§ Data
####################

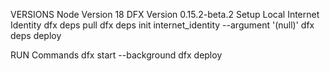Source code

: VERSIONS
Node Version 18
DFX Version 0.15.2-beta.2
Setup Local Internet Identity
dfx deps pull
dfx deps init internet_identity --argument '(null)'
dfx deps deploy

RUN Commands
dfx start --background
dfx deploy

####################

§ Assignment
Nothing but the lines from the one holding "dfx deps deploy" to the end of the entries should be returned, each exactly as it stands.

§ Reply to the exercise
dfx deps deploy

RUN Commands
dfx start --background
dfx deploy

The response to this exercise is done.